[Opening TASK INPUT section]
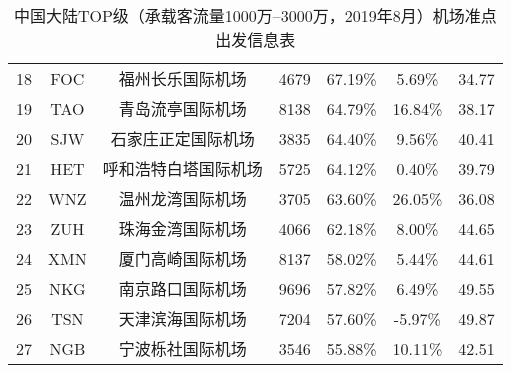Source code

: \begin{table}
{\begin{tabular}{ccccccc}
            18 & FOC & 福州长乐国际机场 & 4679 & 67.19\% & 5.69\% & 34.77 \\
            \rowcolor[HTML]{EFEFEF}
            19 & TAO & 青岛流亭国际机场 & 8138 & 64.79\% & 16.84\% & 38.17 \\
            20 & SJW & 石家庄正定国际机场 & 3835 & 64.40\% & 9.56\% & 40.41 \\
            \rowcolor[HTML]{EFEFEF}
            21 & HET & 呼和浩特白塔国际机场 & 5725 & 64.12\% & 0.40\% & 39.79 \\
            22 & WNZ & 温州龙湾国际机场 & 3705 & 63.60\% & 26.05\% & 36.08 \\
            \rowcolor[HTML]{EFEFEF}
            23 & ZUH & 珠海金湾国际机场 & 4066 & 62.18\% & 8.00\% & 44.65 \\
            24 & XMN & 厦门高崎国际机场 & 8137 & 58.02\% & 5.44\% & 44.61 \\
            \rowcolor[HTML]{EFEFEF}
            25 & NKG & 南京路口国际机场 & 9696 & 57.82\% & 6.49\% & 49.55 \\
            26 & TSN & 天津滨海国际机场 & 7204 & 57.60\% & -5.97\% & 49.87 \\
            \rowcolor[HTML]{EFEFEF}
            27 & NGB & 宁波栎社国际机场 & 3546 & 55.88\% & 10.11\% & 42.51 \\ \hline
        \end{tabular}%
    }
    \caption{中国大陆TOP级（承载客流量1000万--3000万，2019年8月）机场准点出发信息表}\label{T:depart_1_2}
\end{table}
[Closing TASK INPUT section]
WHAT IS BEING ASKED:
Could you reproduce, exactly as written, the lines running from the one with "18 & FOC & 福州长乐国际机场" to the end of the entries above?

TASK RESPONSE:
            18 & FOC & 福州长乐国际机场 & 4679 & 67.19\% & 5.69\% & 34.77 \\
            \rowcolor[HTML]{EFEFEF}
            19 & TAO & 青岛流亭国际机场 & 8138 & 64.79\% & 16.84\% & 38.17 \\
            20 & SJW & 石家庄正定国际机场 & 3835 & 64.40\% & 9.56\% & 40.41 \\
            \rowcolor[HTML]{EFEFEF}
            21 & HET & 呼和浩特白塔国际机场 & 5725 & 64.12\% & 0.40\% & 39.79 \\
            22 & WNZ & 温州龙湾国际机场 & 3705 & 63.60\% & 26.05\% & 36.08 \\
            \rowcolor[HTML]{EFEFEF}
            23 & ZUH & 珠海金湾国际机场 & 4066 & 62.18\% & 8.00\% & 44.65 \\
            24 & XMN & 厦门高崎国际机场 & 8137 & 58.02\% & 5.44\% & 44.61 \\
            \rowcolor[HTML]{EFEFEF}
            25 & NKG & 南京路口国际机场 & 9696 & 57.82\% & 6.49\% & 49.55 \\
            26 & TSN & 天津滨海国际机场 & 7204 & 57.60\% & -5.97\% & 49.87 \\
            \rowcolor[HTML]{EFEFEF}
            27 & NGB & 宁波栎社国际机场 & 3546 & 55.88\% & 10.11\% & 42.51 \\ \hline
        \end{tabular}%
    }
    \caption{中国大陆TOP级（承载客流量1000万--3000万，2019年8月）机场准点出发信息表}\label{T:depart_1_2}
\end{table}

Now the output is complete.